Written by Jakub Rusinowski · Last updated June 15, 2026
Zhipu AI's fifth-generation model series, released under MIT license for maximum flexibility. GLM-5 and GLM-5.1 excel at agentic workflows, tool calling, and long-context reasoning. The MIT license makes them one of the most commercially permissive frontier-class models available, with zero restrictions on commercial use or distribution.
| GLM-5 9B | Min 6 GB VRAM · Q4_K_M · 128,000 ctx · ollama run hf.co/THUDM/GLM-5-9B-Chat-Q4_K_M |
| GLM-5 32B | Min 20 GB VRAM · Q4_K_M · 128,000 ctx · ollama run hf.co/THUDM/GLM-5-32B-Chat-Q4_K_M |
| GLM-5.1 72B | Min 40 GB VRAM · Q4_K_M · 128,000 ctx · ollama run hf.co/THUDM/GLM-5.1-72B-Chat-Q4_K_M |
Install Ollama then run: ollama run hf.co/THUDM/GLM-5-9B-Chat-Q4_K_M
Minimum VRAM: 6 GB. For best results use Q4_K_M quantization.
GLM-5 / GLM-5.1 needs about 6 GB VRAM at Q4_K_M quantization for its smallest variant. Variants: GLM-5 9B (6 GB, Q4_K_M); GLM-5 32B (20 GB, Q4_K_M); GLM-5.1 72B (40 GB, Q4_K_M). On Apple Silicon, unified memory counts toward this requirement.
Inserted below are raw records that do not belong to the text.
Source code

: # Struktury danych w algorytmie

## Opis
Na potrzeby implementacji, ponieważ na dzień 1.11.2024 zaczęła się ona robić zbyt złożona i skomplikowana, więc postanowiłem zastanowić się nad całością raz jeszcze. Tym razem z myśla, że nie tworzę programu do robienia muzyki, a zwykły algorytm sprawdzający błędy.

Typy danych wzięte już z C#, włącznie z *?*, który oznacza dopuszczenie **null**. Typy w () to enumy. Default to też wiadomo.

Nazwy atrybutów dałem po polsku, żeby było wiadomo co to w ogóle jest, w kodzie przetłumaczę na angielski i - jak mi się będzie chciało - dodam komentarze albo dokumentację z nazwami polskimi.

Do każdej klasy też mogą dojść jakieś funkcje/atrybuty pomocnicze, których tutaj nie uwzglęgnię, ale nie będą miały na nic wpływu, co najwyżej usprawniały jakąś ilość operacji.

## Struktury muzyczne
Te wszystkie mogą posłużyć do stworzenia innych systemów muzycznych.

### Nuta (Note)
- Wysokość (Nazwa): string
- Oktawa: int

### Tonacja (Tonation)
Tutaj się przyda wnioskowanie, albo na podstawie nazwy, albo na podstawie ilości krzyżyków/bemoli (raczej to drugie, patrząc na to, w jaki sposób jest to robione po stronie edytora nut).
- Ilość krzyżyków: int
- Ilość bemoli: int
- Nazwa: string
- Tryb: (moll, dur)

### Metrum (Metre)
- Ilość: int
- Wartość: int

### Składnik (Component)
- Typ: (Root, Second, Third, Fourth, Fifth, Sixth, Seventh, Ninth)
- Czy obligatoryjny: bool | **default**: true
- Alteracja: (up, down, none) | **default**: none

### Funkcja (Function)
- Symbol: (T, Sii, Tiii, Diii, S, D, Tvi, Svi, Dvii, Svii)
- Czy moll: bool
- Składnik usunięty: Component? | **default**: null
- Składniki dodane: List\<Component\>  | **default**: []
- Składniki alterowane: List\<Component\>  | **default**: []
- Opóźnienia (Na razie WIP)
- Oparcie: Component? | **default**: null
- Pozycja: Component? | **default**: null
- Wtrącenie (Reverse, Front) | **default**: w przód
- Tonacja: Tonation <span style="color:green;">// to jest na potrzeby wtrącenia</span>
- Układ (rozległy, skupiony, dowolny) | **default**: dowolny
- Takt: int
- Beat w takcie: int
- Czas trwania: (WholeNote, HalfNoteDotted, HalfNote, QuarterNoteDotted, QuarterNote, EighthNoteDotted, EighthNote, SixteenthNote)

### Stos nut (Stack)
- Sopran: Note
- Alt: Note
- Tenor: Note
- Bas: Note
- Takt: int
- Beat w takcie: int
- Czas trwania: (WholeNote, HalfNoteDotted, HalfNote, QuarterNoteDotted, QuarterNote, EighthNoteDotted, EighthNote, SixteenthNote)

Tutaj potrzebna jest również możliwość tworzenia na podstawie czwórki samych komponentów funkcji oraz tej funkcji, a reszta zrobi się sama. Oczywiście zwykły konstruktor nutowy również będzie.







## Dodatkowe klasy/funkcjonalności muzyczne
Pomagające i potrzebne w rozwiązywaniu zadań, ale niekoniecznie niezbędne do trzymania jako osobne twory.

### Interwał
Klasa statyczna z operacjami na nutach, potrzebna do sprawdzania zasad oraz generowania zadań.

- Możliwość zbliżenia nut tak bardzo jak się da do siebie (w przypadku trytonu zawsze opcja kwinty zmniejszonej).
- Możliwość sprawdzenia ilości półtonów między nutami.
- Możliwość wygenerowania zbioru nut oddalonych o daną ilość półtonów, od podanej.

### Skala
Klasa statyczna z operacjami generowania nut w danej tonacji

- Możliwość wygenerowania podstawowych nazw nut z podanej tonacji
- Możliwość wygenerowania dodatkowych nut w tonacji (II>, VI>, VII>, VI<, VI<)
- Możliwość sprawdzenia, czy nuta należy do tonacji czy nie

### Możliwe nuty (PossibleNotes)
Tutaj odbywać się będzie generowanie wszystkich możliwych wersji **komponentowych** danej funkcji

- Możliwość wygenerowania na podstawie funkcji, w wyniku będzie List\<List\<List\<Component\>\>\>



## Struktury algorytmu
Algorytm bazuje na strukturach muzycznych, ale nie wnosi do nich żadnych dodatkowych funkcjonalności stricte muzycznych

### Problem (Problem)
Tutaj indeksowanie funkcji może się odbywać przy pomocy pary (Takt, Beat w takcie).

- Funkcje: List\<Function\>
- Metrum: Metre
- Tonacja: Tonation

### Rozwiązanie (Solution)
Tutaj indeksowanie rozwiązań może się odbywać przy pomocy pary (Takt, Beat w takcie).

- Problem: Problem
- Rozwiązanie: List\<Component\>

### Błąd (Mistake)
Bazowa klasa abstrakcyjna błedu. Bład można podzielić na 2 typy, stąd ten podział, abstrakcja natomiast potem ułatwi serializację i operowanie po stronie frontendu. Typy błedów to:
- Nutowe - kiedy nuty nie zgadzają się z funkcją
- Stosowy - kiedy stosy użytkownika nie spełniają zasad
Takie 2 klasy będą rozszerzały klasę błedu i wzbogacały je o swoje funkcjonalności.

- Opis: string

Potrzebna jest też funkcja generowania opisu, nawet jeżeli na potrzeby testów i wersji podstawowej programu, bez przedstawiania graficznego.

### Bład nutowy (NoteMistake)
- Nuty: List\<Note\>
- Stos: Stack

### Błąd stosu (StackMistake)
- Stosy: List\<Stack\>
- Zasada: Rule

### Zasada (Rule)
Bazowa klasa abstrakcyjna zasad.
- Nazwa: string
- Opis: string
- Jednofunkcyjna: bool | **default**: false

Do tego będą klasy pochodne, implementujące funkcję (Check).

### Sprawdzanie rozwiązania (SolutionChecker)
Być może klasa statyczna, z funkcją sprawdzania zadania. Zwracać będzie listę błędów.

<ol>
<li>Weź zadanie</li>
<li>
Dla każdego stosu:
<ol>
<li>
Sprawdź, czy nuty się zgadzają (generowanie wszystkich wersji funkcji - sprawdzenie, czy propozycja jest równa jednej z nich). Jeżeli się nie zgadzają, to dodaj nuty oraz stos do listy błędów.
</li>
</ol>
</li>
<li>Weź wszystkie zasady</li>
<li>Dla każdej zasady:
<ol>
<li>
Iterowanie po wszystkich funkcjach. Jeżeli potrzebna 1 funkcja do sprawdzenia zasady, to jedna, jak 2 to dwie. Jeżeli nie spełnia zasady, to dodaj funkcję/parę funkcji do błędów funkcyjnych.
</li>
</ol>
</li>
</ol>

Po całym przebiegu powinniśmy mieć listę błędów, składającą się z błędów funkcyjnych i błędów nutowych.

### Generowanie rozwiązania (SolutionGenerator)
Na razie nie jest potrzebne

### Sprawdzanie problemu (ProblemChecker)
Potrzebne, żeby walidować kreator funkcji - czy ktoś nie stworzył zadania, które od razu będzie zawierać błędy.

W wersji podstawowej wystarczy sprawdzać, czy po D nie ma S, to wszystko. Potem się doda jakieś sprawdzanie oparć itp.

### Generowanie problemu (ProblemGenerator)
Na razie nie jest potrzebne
Yes — GLM-5 / GLM-5.1 runs on an RTX 4090 (24 GB) and other 24 GB cards such as the RTX 3090. Smaller variants also fit comfortably on 8–16 GB GPUs at Q4_K_M.
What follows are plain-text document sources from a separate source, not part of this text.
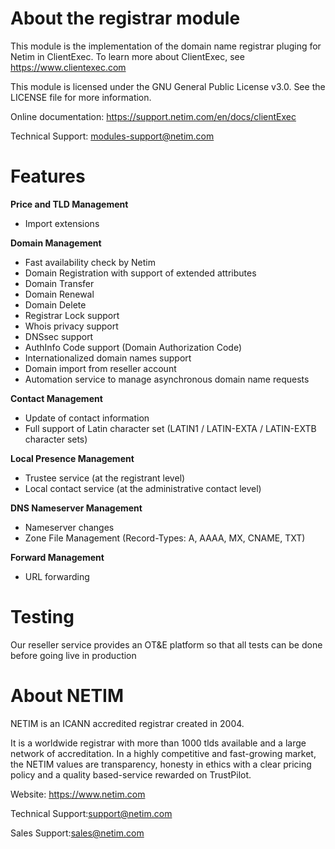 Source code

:# About the registrar module
This module is the implementation of the domain name registrar pluging for Netim in ClientExec.
To learn more about ClientExec, see https://www.clientexec.com

This module is licensed under the GNU General Public License v3.0. See the LICENSE file for more information.

Online documentation: https://support.netim.com/en/docs/clientExec

Technical Support: modules-support@netim.com

# Features

__Price and TLD Management__
- Import extensions

__Domain Management__
- Fast availability check by Netim
- Domain Registration with support of extended attributes
- Domain Transfer
- Domain Renewal
- Domain Delete
- Registrar Lock support
- Whois privacy support
- DNSsec support
- AuthInfo Code support (Domain Authorization Code)
- Internationalized domain names support
- Domain import from reseller account
- Automation service to manage asynchronous domain name requests

__Contact Management__
- Update of contact information
- Full support of Latin character set (LATIN1 / LATIN-EXTA / LATIN-EXTB character sets)

__Local Presence Management__
- Trustee service (at the registrant level)
- Local contact service (at the administrative contact level)

__DNS Nameserver Management__
- Nameserver changes
- Zone File Management (Record-Types: A, AAAA, MX, CNAME, TXT)

__Forward Management__
- URL forwarding


# Testing
Our reseller service provides an OT&E platform so that all tests can be done before going live in production

# About NETIM
NETIM is an ICANN accredited registrar created in 2004.

It is a worldwide registrar with more than 1000 tlds available and a large network of accreditation.
In a highly competitive and fast-growing market, the NETIM values are transparency, honesty in ethics with a clear pricing policy and a quality based-service rewarded on TrustPilot. 

Website: https://www.netim.com

Technical Support:support@netim.com

Sales Support:sales@netim.com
Q4_K_M is the best balance of quality and VRAM for GLM-5 / GLM-5.1 in most cases. Choose Q8_0 for near-lossless quality if you have spare VRAM, or smaller quants (Q3/Q2) only when memory is tight.
Install Ollama, then run: ollama run hf.co/THUDM/GLM-5-9B-Chat-Q4_K_M. This downloads GLM-5 / GLM-5.1 and starts a local, OpenAI-compatible endpoint — no internet connection is needed after the initial download.